Like Deathcab, BOZO also ends its new album with a credits-reading. But unlike Deathcab, BOZO’s take is anything but boring. In fact, ‘Clumsy Epilogue,’ as the track is titled, is read over a sinister groove and manic vocals, and grows gradually more insane by the second as it devolves from a traditional reading of credits to an escalating litany of ridiculous possible side effects one could suffer from listening to ‘The Glass Eye.’ It's simultaneously cool and risky, and that’s really our point here: We highlight ‘Clumsy Epilogue’ because the track not only serves as a perfect ending to a very good and interesting album, but because it also exemplifies and underscores the entirety of this record: Refusing to abide by rigid genre rules, BOZO is a band that does whatever it wants and lets the chips fall where they may.
“It’s an ‘is-what-it-is’ kind of a mentality,’” the band told 1120 Press. “If we're taking chances, we're not thinking about it. It's been an experiment since day one.”
Influenced by bands such as Kyuss and early Clutch, Helmet and Acid Bath, BOZO started off in 2020 as just a rhythm section before evolving into a four-piece. An amalgamation of metal, hardcore, psychedelia, stoner doom, grunge and sludge, BOZO is difficult to categorize. We keep coming up with the term ‘psycho-doom,’ but really, the band is pretty much a genre unto itself.
Yet genre notwithstanding, BOZO is a very cool band and ‘The Glass Eye’ — which includes three previously released songs and nine new tracks — is an album worth your time.
Like the band itself, ‘The Glass Eye’ — mixed and mastered by Alan Kanazawich — is irreverent and enigmatic, heavy, relentless and exudes an underlying current of daring artistic expression. At times, such as on the opening track “Road Salt,” it’s in your face. At other times, on tunes such as “Septic,” it’s moody and thick. And at one point, it even veers completely off the road to explore unexpected musical terrain with the surprising track ‘Ass Pennies.’
‘The Glass Eye’ is not only unpredictable, it’s never dull.

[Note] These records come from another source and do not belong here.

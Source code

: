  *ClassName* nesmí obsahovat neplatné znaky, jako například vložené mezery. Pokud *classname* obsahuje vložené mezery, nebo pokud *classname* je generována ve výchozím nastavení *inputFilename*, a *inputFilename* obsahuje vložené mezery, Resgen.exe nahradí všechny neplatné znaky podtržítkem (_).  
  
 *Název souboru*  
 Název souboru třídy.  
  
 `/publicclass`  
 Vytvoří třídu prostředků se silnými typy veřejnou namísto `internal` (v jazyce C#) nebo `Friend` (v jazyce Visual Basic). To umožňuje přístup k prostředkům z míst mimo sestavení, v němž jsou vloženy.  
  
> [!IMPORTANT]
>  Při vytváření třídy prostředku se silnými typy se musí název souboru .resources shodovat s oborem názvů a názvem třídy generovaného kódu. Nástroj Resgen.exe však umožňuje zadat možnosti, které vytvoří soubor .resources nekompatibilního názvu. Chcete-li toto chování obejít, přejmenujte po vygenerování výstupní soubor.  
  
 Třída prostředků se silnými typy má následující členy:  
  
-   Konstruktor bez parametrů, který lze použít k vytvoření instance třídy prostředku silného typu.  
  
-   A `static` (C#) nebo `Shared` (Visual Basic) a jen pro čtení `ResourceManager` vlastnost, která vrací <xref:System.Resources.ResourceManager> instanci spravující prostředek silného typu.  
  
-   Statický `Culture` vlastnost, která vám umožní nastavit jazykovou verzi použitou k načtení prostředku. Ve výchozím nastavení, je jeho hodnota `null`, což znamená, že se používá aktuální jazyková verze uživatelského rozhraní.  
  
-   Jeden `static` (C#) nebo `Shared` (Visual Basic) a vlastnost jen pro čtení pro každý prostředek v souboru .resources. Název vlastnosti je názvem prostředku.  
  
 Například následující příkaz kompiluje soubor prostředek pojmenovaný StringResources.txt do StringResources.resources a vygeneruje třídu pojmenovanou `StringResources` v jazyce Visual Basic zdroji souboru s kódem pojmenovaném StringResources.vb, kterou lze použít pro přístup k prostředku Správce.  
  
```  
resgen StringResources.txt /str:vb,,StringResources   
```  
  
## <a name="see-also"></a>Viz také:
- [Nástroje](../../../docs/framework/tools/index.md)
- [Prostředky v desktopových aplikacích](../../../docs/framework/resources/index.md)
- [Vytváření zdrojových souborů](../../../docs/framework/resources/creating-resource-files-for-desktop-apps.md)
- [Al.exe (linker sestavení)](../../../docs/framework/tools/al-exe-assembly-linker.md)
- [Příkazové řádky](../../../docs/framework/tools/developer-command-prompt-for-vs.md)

“We all have a lot of different influences and have the freedom to express them however we want in our particular parts, so (they) overlap to form BOZO,” the group said when asked whether there was a concerted musical direction on the new album. “We really don't aim; it's more like buckshot.”
“It's a relief” to have the album out, the band added. “It took a while because of our approach. Now we can get to creating our next batch of songs. (We) still don't know what genre we fit in with. But what's known is the results are now streaming and the listeners can decide.”